*** Opening of Data ***
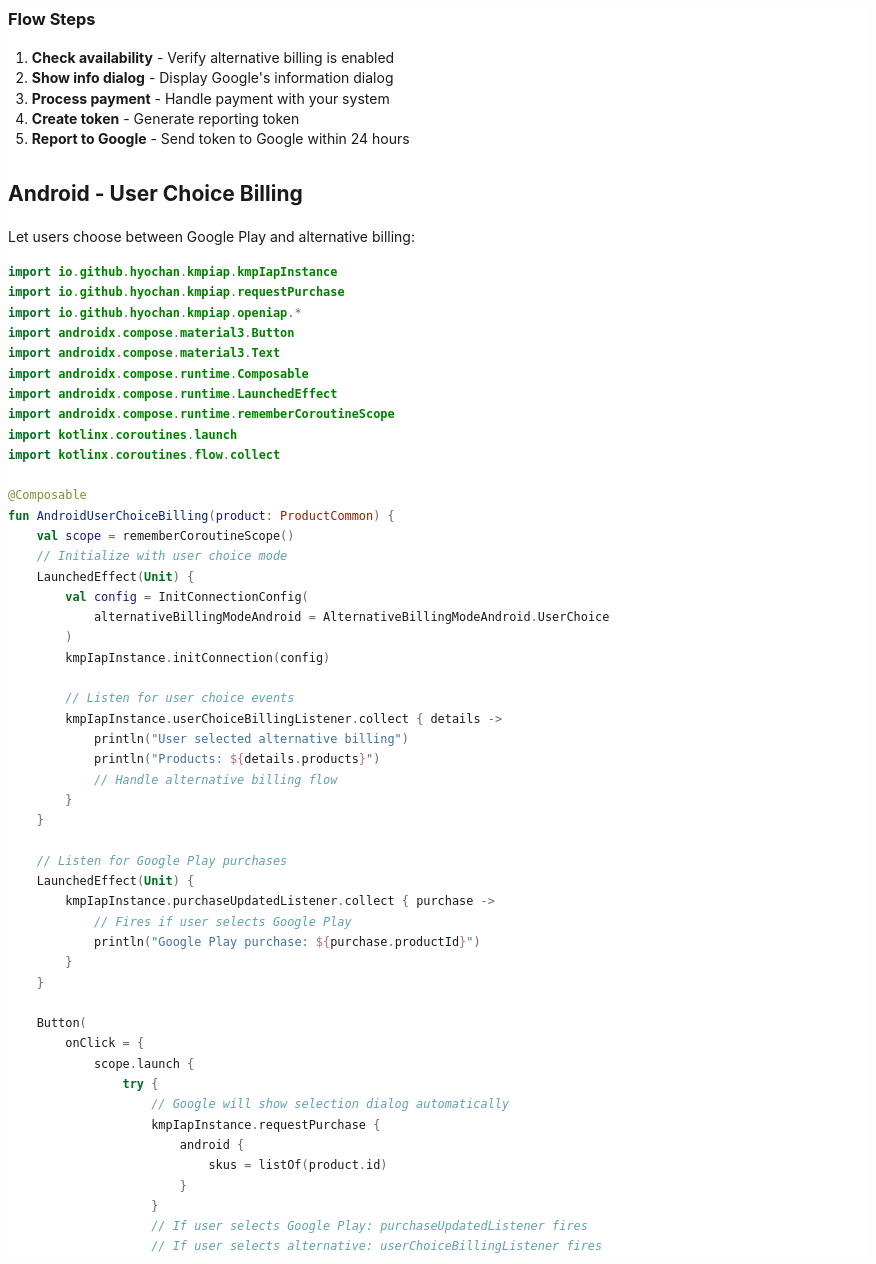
 ```kotlin
```

### Flow Steps

1. **Check availability** - Verify alternative billing is enabled
2. **Show info dialog** - Display Google's information dialog
3. **Process payment** - Handle payment with your system
4. **Create token** - Generate reporting token
5. **Report to Google** - Send token to Google within 24 hours

## Android - User Choice Billing

Let users choose between Google Play and alternative billing:

```kotlin
import io.github.hyochan.kmpiap.kmpIapInstance
import io.github.hyochan.kmpiap.requestPurchase
import io.github.hyochan.kmpiap.openiap.*
import androidx.compose.material3.Button
import androidx.compose.material3.Text
import androidx.compose.runtime.Composable
import androidx.compose.runtime.LaunchedEffect
import androidx.compose.runtime.rememberCoroutineScope
import kotlinx.coroutines.launch
import kotlinx.coroutines.flow.collect

@Composable
fun AndroidUserChoiceBilling(product: ProductCommon) {
    val scope = rememberCoroutineScope()
    // Initialize with user choice mode
    LaunchedEffect(Unit) {
        val config = InitConnectionConfig(
            alternativeBillingModeAndroid = AlternativeBillingModeAndroid.UserChoice
        )
        kmpIapInstance.initConnection(config)

        // Listen for user choice events
        kmpIapInstance.userChoiceBillingListener.collect { details ->
            println("User selected alternative billing")
            println("Products: ${details.products}")
            // Handle alternative billing flow
        }
    }

    // Listen for Google Play purchases
    LaunchedEffect(Unit) {
        kmpIapInstance.purchaseUpdatedListener.collect { purchase ->
            // Fires if user selects Google Play
            println("Google Play purchase: ${purchase.productId}")
        }
    }

    Button(
        onClick = {
            scope.launch {
                try {
                    // Google will show selection dialog automatically
                    kmpIapInstance.requestPurchase {
                        android {
                            skus = listOf(product.id)
                        }
                    }
                    // If user selects Google Play: purchaseUpdatedListener fires
                    // If user selects alternative: userChoiceBillingListener fires
```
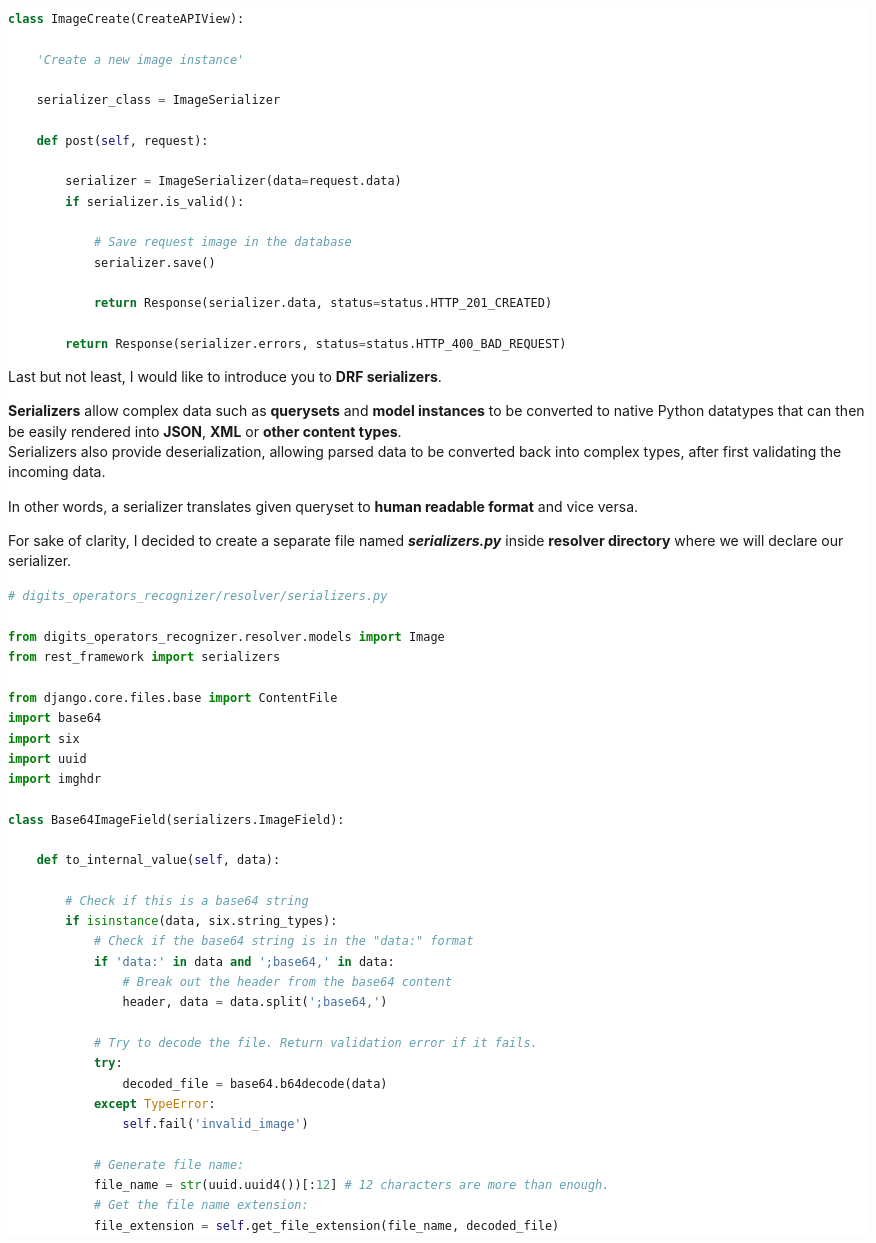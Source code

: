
   ```python
  class ImageCreate(CreateAPIView):

      'Create a new image instance'

      serializer_class = ImageSerializer

      def post(self, request):

          serializer = ImageSerializer(data=request.data)
          if serializer.is_valid():

              # Save request image in the database
              serializer.save()

              return Response(serializer.data, status=status.HTTP_201_CREATED)

          return Response(serializer.errors, status=status.HTTP_400_BAD_REQUEST)
  ```

Last but not least, I would like to introduce you to **DRF serializers**.

**Serializers** allow complex data such as **querysets** and **model instances** to be converted to native Python datatypes that can then be easily rendered into **JSON**, **XML** or **other content types**.  
Serializers also provide deserialization, allowing parsed data to be converted back into complex types, after first validating the incoming data.

In other words, a serializer translates given queryset to **human readable format** and vice versa.

For sake of clarity, I decided to create a separate file named **_serializers.py_** inside **resolver directory** where we will declare our serializer.

```python
# digits_operators_recognizer/resolver/serializers.py

from digits_operators_recognizer.resolver.models import Image
from rest_framework import serializers

from django.core.files.base import ContentFile
import base64
import six
import uuid
import imghdr

class Base64ImageField(serializers.ImageField):

    def to_internal_value(self, data):

        # Check if this is a base64 string
        if isinstance(data, six.string_types):
            # Check if the base64 string is in the "data:" format
            if 'data:' in data and ';base64,' in data:
            	# Break out the header from the base64 content
            	header, data = data.split(';base64,')

            # Try to decode the file. Return validation error if it fails.
            try:
            	decoded_file = base64.b64decode(data)
            except TypeError:
            	self.fail('invalid_image')

            # Generate file name:
            file_name = str(uuid.uuid4())[:12] # 12 characters are more than enough.
            # Get the file name extension:
            file_extension = self.get_file_extension(file_name, decoded_file)
```

[beautiful-camera-preview-with-cordova]: http://blog.mathocr.com/2017/06/09/beautiful-camera-preview-with-cordova.html
[image-processing-for-text-recognition]: http://blog.mathocr.com/2017/06/25/image-processing-for-text-recognition.html
[cordova-camera-preview-example]: https://github.com/ThomasLech/cordova-camera-preview-example
[web-api]: https://en.wikipedia.org/wiki/Web_API#Server_side
[base64]: https://en.wikipedia.org/wiki/Base64
[scikit-image-docs]: http://scikit-image.org/
[opencv-docs]: http://opencv.org/
[Django-REST-framework-docs]: http://www.django-rest-framework.org/
[Django-docs]: https://www.djangoproject.com/
[ajax-jquery]: http://api.jquery.com/jquery.ajax/
[post-jquery]: https://api.jquery.com/jquery.post/
[jquery]: https://jquery.com/
[digits-operators-recognizer-repo]: https://github.com/ThomasLech/digits_operators_recognizer
[windows-x86-64-python-installer]: https://www.python.org/ftp/python/3.5.0/python-3.5.0-amd64-webinstall.exe
[other-python-installer]: https://www.python.org/downloads/release/python-350/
*** Close of Data ***
▶ **Aim of the exercise**:
Please copy every line of the material that contains the word "Handle".

▶ **Result of this task**:
3. **Process payment** - Handle payment with your system
            // Handle alternative billing flow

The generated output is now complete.